[Stored data — start]

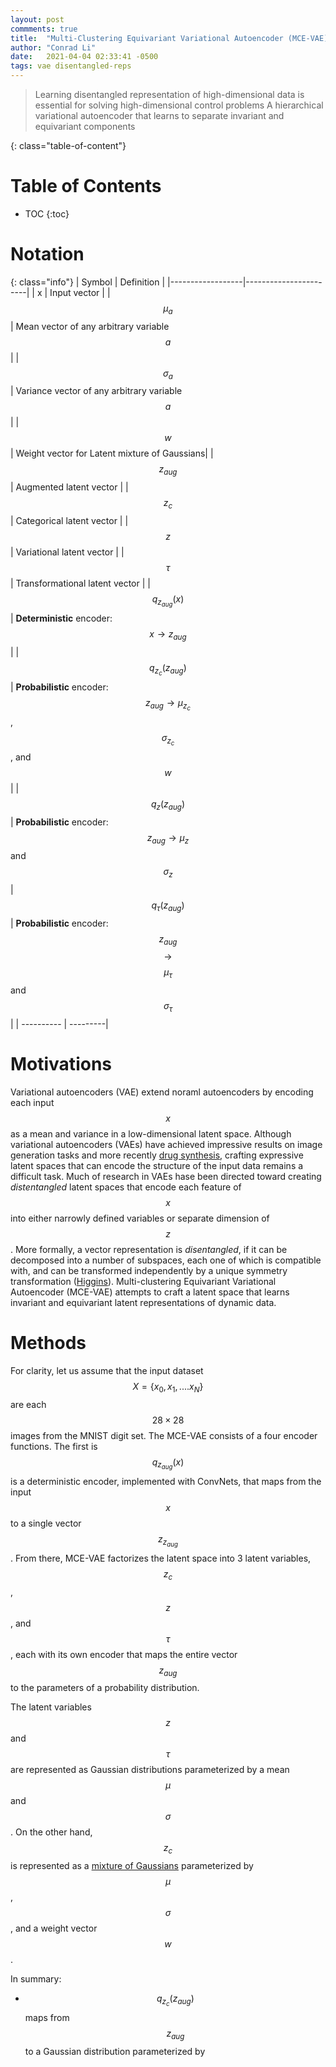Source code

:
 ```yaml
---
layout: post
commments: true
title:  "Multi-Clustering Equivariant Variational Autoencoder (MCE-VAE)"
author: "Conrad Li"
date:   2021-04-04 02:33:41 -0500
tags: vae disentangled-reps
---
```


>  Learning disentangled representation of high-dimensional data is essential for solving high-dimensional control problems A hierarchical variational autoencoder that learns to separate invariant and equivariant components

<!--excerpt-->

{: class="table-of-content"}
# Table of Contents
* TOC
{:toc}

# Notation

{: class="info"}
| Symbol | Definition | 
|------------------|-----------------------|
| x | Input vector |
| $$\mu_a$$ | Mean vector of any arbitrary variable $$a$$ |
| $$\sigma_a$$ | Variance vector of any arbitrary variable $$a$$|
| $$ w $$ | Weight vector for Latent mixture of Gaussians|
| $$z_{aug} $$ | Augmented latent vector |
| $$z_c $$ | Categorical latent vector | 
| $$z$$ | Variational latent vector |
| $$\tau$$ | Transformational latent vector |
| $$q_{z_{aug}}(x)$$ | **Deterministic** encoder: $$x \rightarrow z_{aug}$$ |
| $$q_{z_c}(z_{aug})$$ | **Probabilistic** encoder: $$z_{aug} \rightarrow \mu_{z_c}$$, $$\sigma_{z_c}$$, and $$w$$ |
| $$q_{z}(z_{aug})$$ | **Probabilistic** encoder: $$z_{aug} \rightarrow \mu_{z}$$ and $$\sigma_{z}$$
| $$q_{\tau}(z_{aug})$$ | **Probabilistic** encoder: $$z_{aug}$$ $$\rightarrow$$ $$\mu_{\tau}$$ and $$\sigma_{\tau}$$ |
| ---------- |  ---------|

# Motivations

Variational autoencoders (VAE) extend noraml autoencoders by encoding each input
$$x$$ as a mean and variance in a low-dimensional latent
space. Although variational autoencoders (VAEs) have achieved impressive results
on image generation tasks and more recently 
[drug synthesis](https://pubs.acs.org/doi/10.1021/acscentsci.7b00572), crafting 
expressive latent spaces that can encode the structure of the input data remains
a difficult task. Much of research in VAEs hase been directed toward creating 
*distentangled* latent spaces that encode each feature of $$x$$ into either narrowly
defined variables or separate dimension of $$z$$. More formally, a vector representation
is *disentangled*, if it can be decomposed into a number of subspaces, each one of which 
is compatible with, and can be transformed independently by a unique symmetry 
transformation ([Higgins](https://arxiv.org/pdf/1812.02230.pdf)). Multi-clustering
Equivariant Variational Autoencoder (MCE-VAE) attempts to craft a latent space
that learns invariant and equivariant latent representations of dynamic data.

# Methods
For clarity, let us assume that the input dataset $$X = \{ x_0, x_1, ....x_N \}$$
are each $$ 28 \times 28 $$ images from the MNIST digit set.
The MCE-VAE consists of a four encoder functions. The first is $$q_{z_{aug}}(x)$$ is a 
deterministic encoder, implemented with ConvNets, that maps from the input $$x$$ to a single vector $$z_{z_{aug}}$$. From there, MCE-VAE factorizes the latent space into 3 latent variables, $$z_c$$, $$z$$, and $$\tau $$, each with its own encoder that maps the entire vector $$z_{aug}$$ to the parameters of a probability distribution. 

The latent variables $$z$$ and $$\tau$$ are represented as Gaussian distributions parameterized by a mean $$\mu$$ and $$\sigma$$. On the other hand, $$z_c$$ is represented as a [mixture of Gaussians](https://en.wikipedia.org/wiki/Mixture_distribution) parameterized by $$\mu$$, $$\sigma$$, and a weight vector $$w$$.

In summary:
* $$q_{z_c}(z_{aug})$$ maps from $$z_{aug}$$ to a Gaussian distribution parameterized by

[Stored data — finish]

#### [Exercise]
Your reply should be a single number: the count of lines above that contain the word "learns".

#### [Result of this exercise]
2